The surprising complexity of the transcriptional regulation of the spdri gene reveals the existence of new linkages inside sea urchin's PMC and Oral Ectoderm Gene Regulatory Networks.

During sea urchin embryogenesis the spdri gene participates in two separate Gene Regulatory Networks (GRNs): the Primary Mesenchyme Cells' (PMCs) and the Oral Ectoderm's one. In both cases, activation of the gene follows initial specification events [Amore, G., Yavrouian, R., Peterson, K., Ransick, A., McClay, D., Davidson, E., 2003. Spdeadringer, a sea urchin embryo gene required separately in skeletogenic and oral ectoderm gene regulatory networks. Dev. Biol. 261, 55-81.]. We identified a portion of genomic DNA ("4.7IL" -3456;+389) which is sufficient to replicate sdpri's expression pattern in experiments of transgenesis, using a GFP reporter.
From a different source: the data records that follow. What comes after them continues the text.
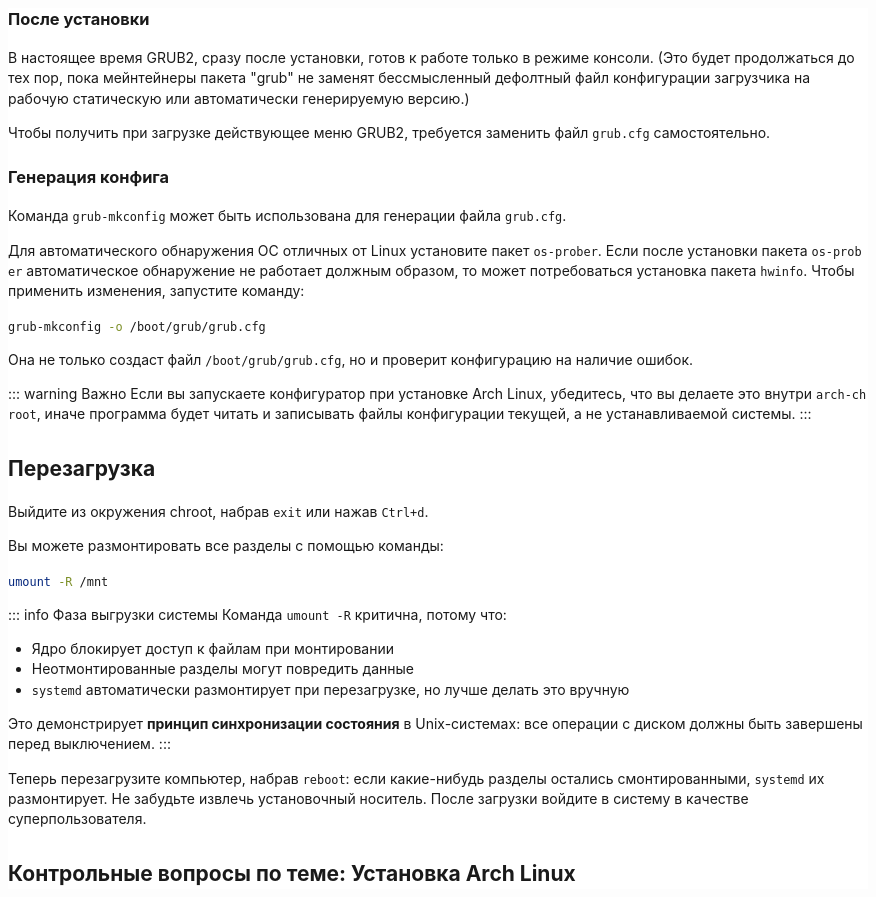 ### После установки

В настоящее время GRUB2, сразу после установки, готов к работе только в режиме консоли. (Это будет продолжаться до тех пор, пока мейнтейнеры пакета "grub" не заменят бессмысленный дефолтный файл конфигурации загрузчика на рабочую статическую или автоматически генерируемую версию.)

Чтобы получить при загрузке действующее меню GRUB2, требуется заменить файл `grub.cfg` самостоятельно.

### Генерация конфига

Команда `grub-mkconfig` может быть использована для генерации файла `grub.cfg`.

Для автоматического обнаружения ОС отличных от Linux установите пакет `os-prober`. Если после установки пакета `os-prober` автоматическое обнаружение не работает должным образом, то может потребоваться установка пакета `hwinfo`.
Чтобы применить изменения, запустите команду:
```bash
grub-mkconfig -o /boot/grub/grub.cfg
```

Она не только создаст файл `/boot/grub/grub.cfg`, но и проверит конфигурацию на наличие ошибок.

::: warning Важно
Если вы запускаете конфигуратор при установке Arch Linux, убедитесь, что вы делаете это внутри `arch-chroot`, иначе программа будет читать и записывать файлы конфигурации текущей, а не устанавливаемой системы.
:::

## Перезагрузка

Выйдите из окружения chroot, набрав `exit` или нажав `Ctrl+d`.

Вы можете размонтировать все разделы с помощью команды:
```bash
umount -R /mnt
```

::: info Фаза выгрузки системы
Команда `umount -R` критична, потому что:
- Ядро блокирует доступ к файлам при монтировании
- Неотмонтированные разделы могут повредить данные
- `systemd` автоматически размонтирует при перезагрузке, но лучше делать это вручную

Это демонстрирует **принцип синхронизации состояния** в Unix-системах: все операции с диском должны быть завершены перед выключением.
:::

Теперь перезагрузите компьютер, набрав `reboot`: если какие-нибудь разделы остались смонтированными, `systemd` их размонтирует. Не забудьте извлечь установочный носитель. После загрузки войдите в систему в качестве суперпользователя.


## **Контрольные вопросы по теме: Установка Arch Linux**
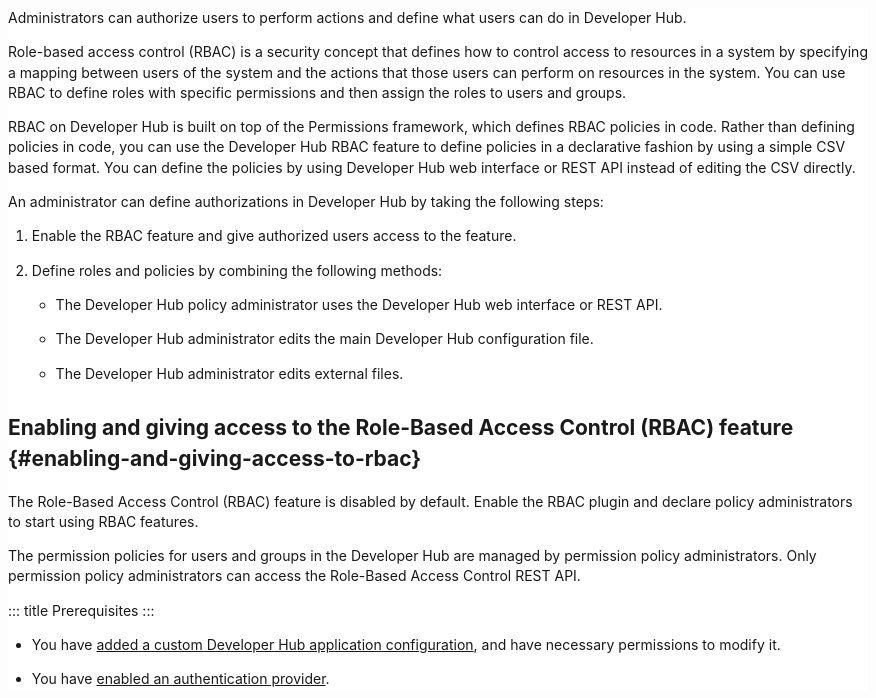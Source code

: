 Administrators can authorize users to perform actions and define what
users can do in Developer Hub.

Role-based access control (RBAC) is a security concept that defines how
to control access to resources in a system by specifying a mapping
between users of the system and the actions that those users can perform
on resources in the system. You can use RBAC to define roles with
specific permissions and then assign the roles to users and groups.

RBAC on Developer Hub is built on top of the Permissions framework,
which defines RBAC policies in code. Rather than defining policies in
code, you can use the Developer Hub RBAC feature to define policies in a
declarative fashion by using a simple CSV based format. You can define
the policies by using Developer Hub web interface or REST API instead of
editing the CSV directly.

An administrator can define authorizations in Developer Hub by taking
the following steps:

1.  Enable the RBAC feature and give authorized users access to the
    feature.

2.  Define roles and policies by combining the following methods:

    - The Developer Hub policy administrator uses the Developer Hub web
      interface or REST API.

    - The Developer Hub administrator edits the main Developer Hub
      configuration file.

    - The Developer Hub administrator edits external files.

## Enabling and giving access to the Role-Based Access Control (RBAC) feature {#enabling-and-giving-access-to-rbac}

The Role-Based Access Control (RBAC) feature is disabled by default.
Enable the RBAC plugin and declare policy administrators to start using
RBAC features.

The permission policies for users and groups in the Developer Hub are
managed by permission policy administrators. Only permission policy
administrators can access the Role-Based Access Control REST API.

<div>

::: title
Prerequisites
:::

- You have [added a custom Developer Hub application
  configuration](https://docs.redhat.com/documentation/en-us/red_hat_developer_hub/1.6/html-single/configuring_red_hat_developer_hub/index),
  and have necessary permissions to modify it.

- You have [enabled an authentication
  provider](https://docs.redhat.com/documentation/en-us/red_hat_developer_hub/1.6/html-single/authentication_in_red_hat_developer_hub/index).

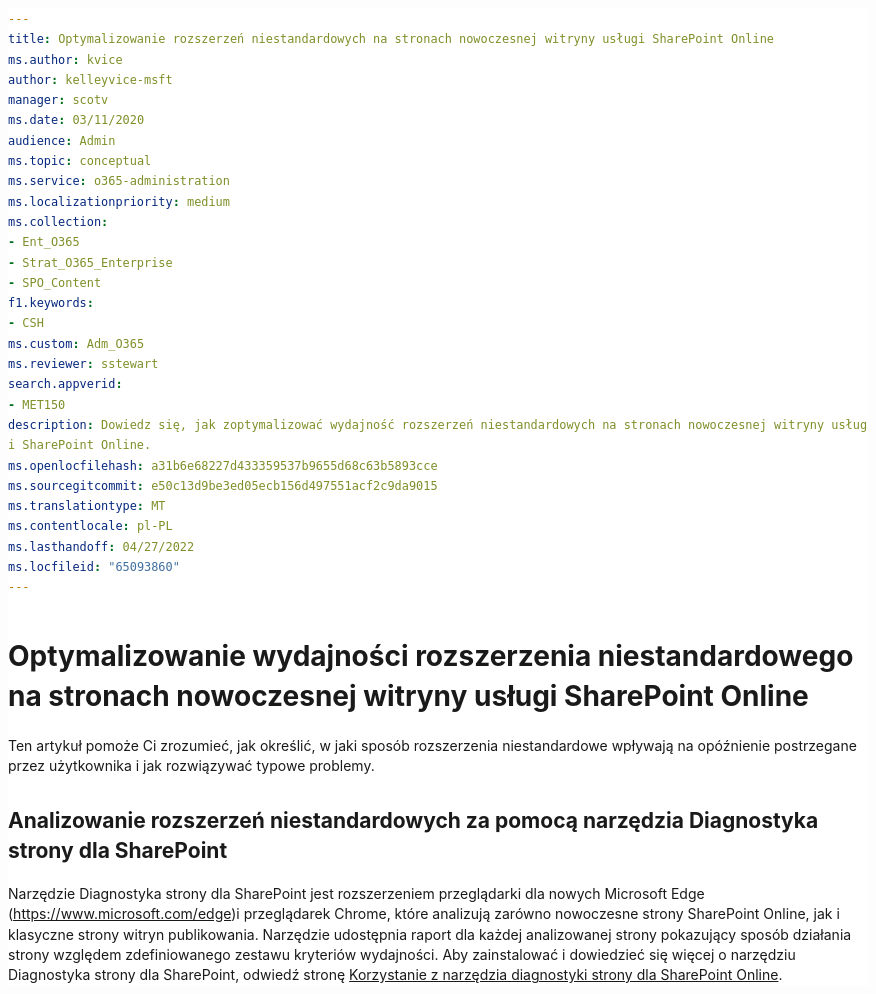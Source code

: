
 ```yaml
---
title: Optymalizowanie rozszerzeń niestandardowych na stronach nowoczesnej witryny usługi SharePoint Online
ms.author: kvice
author: kelleyvice-msft
manager: scotv
ms.date: 03/11/2020
audience: Admin
ms.topic: conceptual
ms.service: o365-administration
ms.localizationpriority: medium
ms.collection:
- Ent_O365
- Strat_O365_Enterprise
- SPO_Content
f1.keywords:
- CSH
ms.custom: Adm_O365
ms.reviewer: sstewart
search.appverid:
- MET150
description: Dowiedz się, jak zoptymalizować wydajność rozszerzeń niestandardowych na stronach nowoczesnej witryny usługi SharePoint Online.
ms.openlocfilehash: a31b6e68227d433359537b9655d68c63b5893cce
ms.sourcegitcommit: e50c13d9be3ed05ecb156d497551acf2c9da9015
ms.translationtype: MT
ms.contentlocale: pl-PL
ms.lasthandoff: 04/27/2022
ms.locfileid: "65093860"
---
```

# <a name="optimize-custom-extension-performance-in-sharepoint-online-modern-site-pages"></a>Optymalizowanie wydajności rozszerzenia niestandardowego na stronach nowoczesnej witryny usługi SharePoint Online

Ten artykuł pomoże Ci zrozumieć, jak określić, w jaki sposób rozszerzenia niestandardowe wpływają na opóźnienie postrzegane przez użytkownika i jak rozwiązywać typowe problemy.

## <a name="use-the-page-diagnostics-for-sharepoint-tool-to-analyze-custom-extensions"></a>Analizowanie rozszerzeń niestandardowych za pomocą narzędzia Diagnostyka strony dla SharePoint

Narzędzie Diagnostyka strony dla SharePoint jest rozszerzeniem przeglądarki dla nowych Microsoft Edge (https://www.microsoft.com/edge)i przeglądarek Chrome, które analizują zarówno nowoczesne strony SharePoint Online, jak i klasyczne strony witryn publikowania. Narzędzie udostępnia raport dla każdej analizowanej strony pokazujący sposób działania strony względem zdefiniowanego zestawu kryteriów wydajności. Aby zainstalować i dowiedzieć się więcej o narzędziu Diagnostyka strony dla SharePoint, odwiedź stronę [Korzystanie z narzędzia diagnostyki strony dla SharePoint Online](page-diagnostics-for-spo.md).
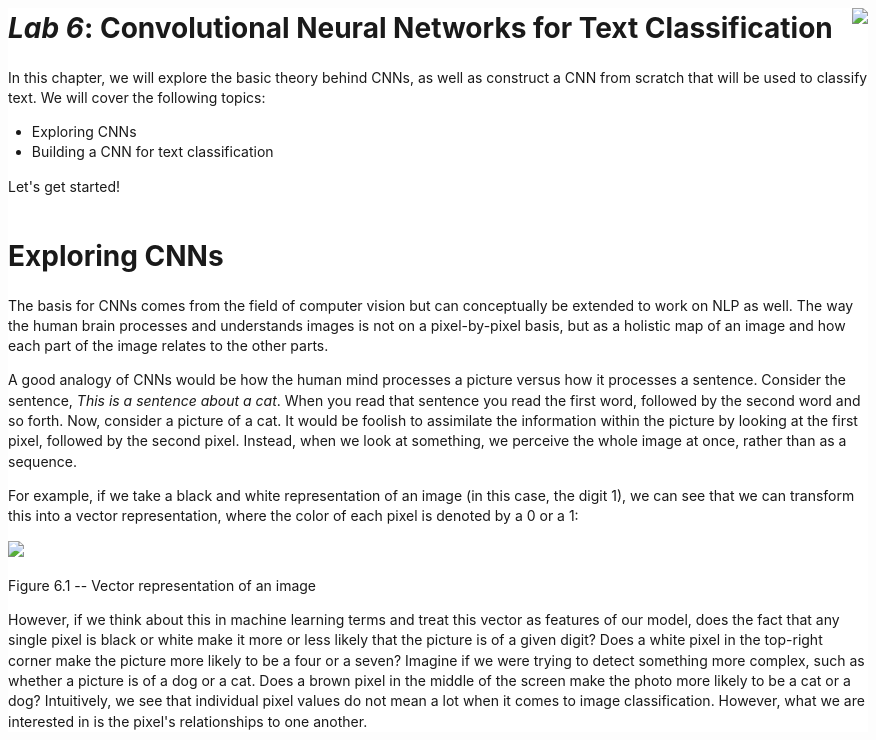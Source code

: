 <img align="right" src="../logo.png">


*Lab 6*: Convolutional Neural Networks for Text Classification
=======================================================================================

In this chapter, we will explore the basic theory behind CNNs, as well
as construct a CNN from scratch that will be used to classify text. We
will cover the following topics:

-   Exploring CNNs
-   Building a CNN for text classification

Let\'s get started!


Exploring CNNs
==============


The basis for CNNs comes from the field of
computer vision but can conceptually be extended to work on NLP as well.
The way the human brain processes and understands images is not on a
pixel-by-pixel basis, but as a holistic map of an image and how each
part of the image relates to the other parts.

A good analogy of CNNs would be how the human mind processes a picture
versus how it processes a sentence. Consider the sentence, *This is a
sentence about a cat*. When you read that sentence you read the first
word, followed by the second word and so forth. Now, consider a picture
of a cat. It would be foolish to assimilate the information within the
picture by looking at the first pixel, followed by the second pixel.
Instead, when we look at something, we perceive the whole image at once,
rather than as a sequence.

For example, if we take a black and white representation of an image (in
this case, the digit 1), we can see that we can transform this into a
vector representation, where the color of each pixel is denoted by a 0
or a 1:


![](./images/B12365_06_01.jpg)

Figure 6.1 -- Vector representation of an image

However, if we think about this in machine learning terms and treat this
vector as features of our model, does the fact that any single pixel is
black or white make it more or less likely that the picture is of a
given digit? Does a white pixel in the top-right corner make the picture
more likely to be a four or a seven? Imagine if we were trying to detect
something more complex, such as whether a picture is of a dog or a cat.
Does a brown pixel in the middle of the screen
make the photo more likely to be a cat or a dog?
Intuitively, we see that individual pixel values do not mean a lot when
it comes to image classification. However, what we are interested in is
the pixel\'s relationships to one another.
In our experiments, the activation kinetic of 4.7IL-GFP was similar to that of the endogenous gene and the reporter responded to known spdri's transcriptional regulators (Ets1, Alx1, Gsc and Dri). Here we present a dissection of this regulatory region and a description of the modules involved in spdri's transcriptional regulation. Both in the PMCs' and Oral Ectoderm's expression phases, activation of spdri is obtained through the integration of three kinds of inputs: positive and globally distributed ones; negative ones (that prevent ectopic expression); positive and tissue-specific ones. Our results allow to expand the map of the regulatory connections at the spdri node, both in the PMCs and in the Oral Ectoderm Gene Regulatory Networks (GRNs).